Answer: There is extensive thrombus throughout left heart.
The combination of very poor LV function, resulting in stasis within the left heart, and no anticoagulation led to extensive thrombus formation. The earlier period of cardiac tamponade, with compression of the heart, may have increased the likelihood of intracavity thrombus forming.
Question: What are the therapeutic options?
Answer: Promoting LV ejection by increasing inotropic therapy would cause systemic embolization of thrombus. Options for thrombus removal (while minimizing the chance of systemic embolization) include administering a thrombolytic agent and surgical thrombectomy. If clot removal were successful, subsequent interventions to promote blood flow in the LV would be required to prevent the situation recurring.

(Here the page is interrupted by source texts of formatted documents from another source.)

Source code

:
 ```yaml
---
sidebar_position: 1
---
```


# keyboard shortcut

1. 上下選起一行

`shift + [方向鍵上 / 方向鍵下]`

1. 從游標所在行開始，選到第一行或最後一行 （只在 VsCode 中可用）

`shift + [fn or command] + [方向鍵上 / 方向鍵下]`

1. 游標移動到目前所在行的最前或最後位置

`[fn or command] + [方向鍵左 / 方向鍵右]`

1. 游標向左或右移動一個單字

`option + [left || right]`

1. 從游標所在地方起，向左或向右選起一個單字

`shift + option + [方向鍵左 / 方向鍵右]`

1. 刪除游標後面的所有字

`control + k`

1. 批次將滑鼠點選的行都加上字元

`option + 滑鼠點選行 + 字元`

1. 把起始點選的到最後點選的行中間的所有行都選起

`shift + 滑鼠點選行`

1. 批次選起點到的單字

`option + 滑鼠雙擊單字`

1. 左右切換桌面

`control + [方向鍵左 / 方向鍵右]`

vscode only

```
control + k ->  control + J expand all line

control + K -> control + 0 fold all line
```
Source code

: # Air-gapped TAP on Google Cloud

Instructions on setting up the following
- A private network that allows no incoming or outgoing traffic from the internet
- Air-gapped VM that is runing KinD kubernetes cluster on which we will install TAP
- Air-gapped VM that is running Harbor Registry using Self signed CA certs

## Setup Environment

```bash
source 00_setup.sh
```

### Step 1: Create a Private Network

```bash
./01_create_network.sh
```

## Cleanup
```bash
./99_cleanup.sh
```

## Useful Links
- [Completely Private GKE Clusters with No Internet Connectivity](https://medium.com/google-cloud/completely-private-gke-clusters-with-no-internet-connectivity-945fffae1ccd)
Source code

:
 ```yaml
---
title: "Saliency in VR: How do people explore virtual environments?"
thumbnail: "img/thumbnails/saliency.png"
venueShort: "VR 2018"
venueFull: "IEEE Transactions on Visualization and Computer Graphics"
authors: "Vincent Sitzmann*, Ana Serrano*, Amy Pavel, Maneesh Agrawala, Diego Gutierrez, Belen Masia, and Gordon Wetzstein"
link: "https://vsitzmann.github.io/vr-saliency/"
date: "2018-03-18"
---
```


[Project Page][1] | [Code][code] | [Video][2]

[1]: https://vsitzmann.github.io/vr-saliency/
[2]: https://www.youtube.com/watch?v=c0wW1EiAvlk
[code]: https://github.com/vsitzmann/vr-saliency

Given the risk of causing further bleeding, thrombolytic therapy was felt to be contraindicated. A decision was made to take the patient to the operating room and remove as much thrombus as possible through aortic and LA incisions. Additionally, an atrial septostomy was performed to help minimize blood stasis in the left heart. After this procedure, the patient was fully anticoagulated with heparin and inotropic therapy was introduced to promote LV ejection.
Subsequently, the patient was weaned from VA ECMO on Day 5 and made a full neurological recovery. He was discharged from the CVICU on Day 21.
This case highlights the risk of intracardiac thrombus forming in patients supported with VA ECMO who are not anticoagulated and have blood stasis as a result of poor LV function and/or cardiac compression from tamponade.